Although use of DES is common in the coronary arteries, the peripheral arteries, including those in the legs, experience different types of stress caused by walking and other movement. In some instances, blockages in these arteries are very difficult to treat, and may ultimately lead to limb amputation. The study is the third to evaluate the effectiveness of a drug-eluting stent outside of the coronary arteries, but the first to suggest clinical efficacy. The Zilver® PTX™ is an investigational device.
The characteristics of the 787 patients who were enrolled and treated included restenosis of previously treated lesions in 24 percent, in-stent restenosis in 14 percent, and total occlusions in 38 percent; 22 percent of patients had lesions longer than 15 cm. The mean lesion length was 10.0 +/- 8.2 cm, the mean percent diameter stenosis was 84.6 +/- 16.4 percent, with an average of 2.2 Zilver® PTX® stents used per patient.
At 12 months, the event-free survival rate was 87.0 percent, and freedom from target lesion revascularization was 90.5 percent. X-ray evaluation found a very low rate of stent fractures, 1.5 percent of patients at 12 months. Patients available for 24-month follow-up had an event-free survival rate of 80.0 percent, and freedom from target lesion revascularization was 83.3 percent.
This low rate of target lesion revascularization translated into meaningful clinical improvement for the majority of patients, with both the average walking distance and average walking speed more than doubling following Zilver PTX stent implantation, and being sustained to two years. In addition there was a very good safety profile, and a very low rate of stent fractures.
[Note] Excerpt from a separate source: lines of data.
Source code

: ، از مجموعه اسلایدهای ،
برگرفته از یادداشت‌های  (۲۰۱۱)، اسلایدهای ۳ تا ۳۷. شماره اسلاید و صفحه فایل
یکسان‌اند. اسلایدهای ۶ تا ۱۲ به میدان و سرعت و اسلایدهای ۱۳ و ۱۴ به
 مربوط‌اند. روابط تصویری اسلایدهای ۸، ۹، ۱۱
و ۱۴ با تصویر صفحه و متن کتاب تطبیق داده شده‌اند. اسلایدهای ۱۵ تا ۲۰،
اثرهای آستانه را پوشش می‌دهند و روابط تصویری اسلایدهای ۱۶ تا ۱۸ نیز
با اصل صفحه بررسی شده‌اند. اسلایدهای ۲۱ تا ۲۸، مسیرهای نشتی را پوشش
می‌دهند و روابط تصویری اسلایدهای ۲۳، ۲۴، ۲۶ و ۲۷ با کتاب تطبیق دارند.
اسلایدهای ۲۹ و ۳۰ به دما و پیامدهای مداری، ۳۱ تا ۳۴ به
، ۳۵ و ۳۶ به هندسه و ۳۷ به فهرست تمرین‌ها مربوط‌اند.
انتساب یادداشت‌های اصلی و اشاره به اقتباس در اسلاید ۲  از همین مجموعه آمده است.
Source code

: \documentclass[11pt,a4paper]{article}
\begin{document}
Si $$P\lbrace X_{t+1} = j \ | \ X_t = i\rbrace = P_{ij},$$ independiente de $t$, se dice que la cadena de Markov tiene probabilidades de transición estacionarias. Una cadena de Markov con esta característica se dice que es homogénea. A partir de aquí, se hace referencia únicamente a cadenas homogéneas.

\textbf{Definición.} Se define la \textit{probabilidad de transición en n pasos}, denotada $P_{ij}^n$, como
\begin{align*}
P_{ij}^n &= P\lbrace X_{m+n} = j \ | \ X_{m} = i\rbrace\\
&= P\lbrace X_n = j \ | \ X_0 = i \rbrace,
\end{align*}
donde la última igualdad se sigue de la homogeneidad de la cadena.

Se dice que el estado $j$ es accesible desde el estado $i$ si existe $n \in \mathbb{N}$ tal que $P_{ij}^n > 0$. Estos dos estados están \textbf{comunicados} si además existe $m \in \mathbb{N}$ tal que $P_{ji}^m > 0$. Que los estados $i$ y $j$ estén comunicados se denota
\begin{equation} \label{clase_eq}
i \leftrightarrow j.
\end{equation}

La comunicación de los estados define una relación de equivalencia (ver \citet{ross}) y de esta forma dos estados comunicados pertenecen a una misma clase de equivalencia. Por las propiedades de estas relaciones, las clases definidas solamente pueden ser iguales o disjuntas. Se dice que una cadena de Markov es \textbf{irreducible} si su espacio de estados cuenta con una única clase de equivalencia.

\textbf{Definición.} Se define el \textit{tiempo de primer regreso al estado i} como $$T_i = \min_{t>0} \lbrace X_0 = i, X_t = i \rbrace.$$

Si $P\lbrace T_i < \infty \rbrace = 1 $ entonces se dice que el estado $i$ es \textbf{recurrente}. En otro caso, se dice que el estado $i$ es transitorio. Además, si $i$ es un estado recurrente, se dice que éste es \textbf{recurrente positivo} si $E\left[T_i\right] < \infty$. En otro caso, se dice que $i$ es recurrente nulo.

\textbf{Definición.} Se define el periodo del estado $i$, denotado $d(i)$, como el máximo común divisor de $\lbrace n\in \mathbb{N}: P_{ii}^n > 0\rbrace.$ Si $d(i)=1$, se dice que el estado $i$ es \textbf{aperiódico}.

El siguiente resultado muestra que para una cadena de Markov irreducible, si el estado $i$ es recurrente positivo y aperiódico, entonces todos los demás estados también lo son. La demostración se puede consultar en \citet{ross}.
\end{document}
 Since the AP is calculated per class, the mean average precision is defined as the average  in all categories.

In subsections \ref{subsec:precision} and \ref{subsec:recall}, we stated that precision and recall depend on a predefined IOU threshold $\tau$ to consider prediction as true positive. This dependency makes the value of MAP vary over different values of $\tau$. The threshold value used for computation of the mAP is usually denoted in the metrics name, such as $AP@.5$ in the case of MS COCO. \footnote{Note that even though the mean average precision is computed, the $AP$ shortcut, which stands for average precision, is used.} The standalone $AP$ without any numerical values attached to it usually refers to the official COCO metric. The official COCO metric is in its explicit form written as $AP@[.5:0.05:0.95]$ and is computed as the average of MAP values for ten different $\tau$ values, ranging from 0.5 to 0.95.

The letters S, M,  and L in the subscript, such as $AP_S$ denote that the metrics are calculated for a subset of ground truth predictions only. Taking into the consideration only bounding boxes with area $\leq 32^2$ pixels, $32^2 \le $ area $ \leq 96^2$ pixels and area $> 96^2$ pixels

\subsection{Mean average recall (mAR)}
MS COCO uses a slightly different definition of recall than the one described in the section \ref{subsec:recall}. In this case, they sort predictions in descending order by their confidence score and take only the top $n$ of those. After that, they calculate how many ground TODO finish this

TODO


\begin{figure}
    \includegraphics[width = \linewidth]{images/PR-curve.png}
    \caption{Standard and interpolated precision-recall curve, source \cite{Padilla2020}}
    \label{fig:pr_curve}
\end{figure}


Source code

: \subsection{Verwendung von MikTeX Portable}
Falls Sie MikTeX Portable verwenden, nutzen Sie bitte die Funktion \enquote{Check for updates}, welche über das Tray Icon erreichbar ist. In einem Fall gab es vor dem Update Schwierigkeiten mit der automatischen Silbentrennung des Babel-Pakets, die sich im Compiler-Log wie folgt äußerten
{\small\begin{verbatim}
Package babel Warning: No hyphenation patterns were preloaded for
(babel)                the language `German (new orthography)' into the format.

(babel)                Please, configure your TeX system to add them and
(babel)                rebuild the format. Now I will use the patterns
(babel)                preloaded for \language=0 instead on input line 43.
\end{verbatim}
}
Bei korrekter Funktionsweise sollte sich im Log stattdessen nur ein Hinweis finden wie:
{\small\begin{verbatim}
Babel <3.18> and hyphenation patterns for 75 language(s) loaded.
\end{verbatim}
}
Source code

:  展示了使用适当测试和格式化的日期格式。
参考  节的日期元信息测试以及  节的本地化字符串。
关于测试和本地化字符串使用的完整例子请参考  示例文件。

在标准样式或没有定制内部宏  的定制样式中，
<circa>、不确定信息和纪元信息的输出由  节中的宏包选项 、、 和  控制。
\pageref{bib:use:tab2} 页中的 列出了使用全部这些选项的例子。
"These interim data suggest this device is safe and efficacious for the treatment of SFA lesions," said William A. Gray, M.D., FSCAI, who presented the study data and is associate professor of clinical medicine and director of endovascular services at Columbia University Medical Center/New York Presbyterian Hospital. "Prior attempts to demonstrate drug-eluting stent effectiveness using sirolimus or its analogues have fallen short, but the use of a paclitaxel-coated, non-polymeric stent appears to have improved the outcomes for patients who received this study stent. If these results are confirmed in the separate randomized study using the same device, it will be welcome news to patients who suffer from this disease."
Dr. Gray reports no conflicts of interest related to this study. He will present the study "Two-year interim results from the single-arm clinical study of the Zilver® PTX® drug-eluting peripheral stent" during the Main Session on Friday, May 7, at 11:30 a.m. (Pacific Time).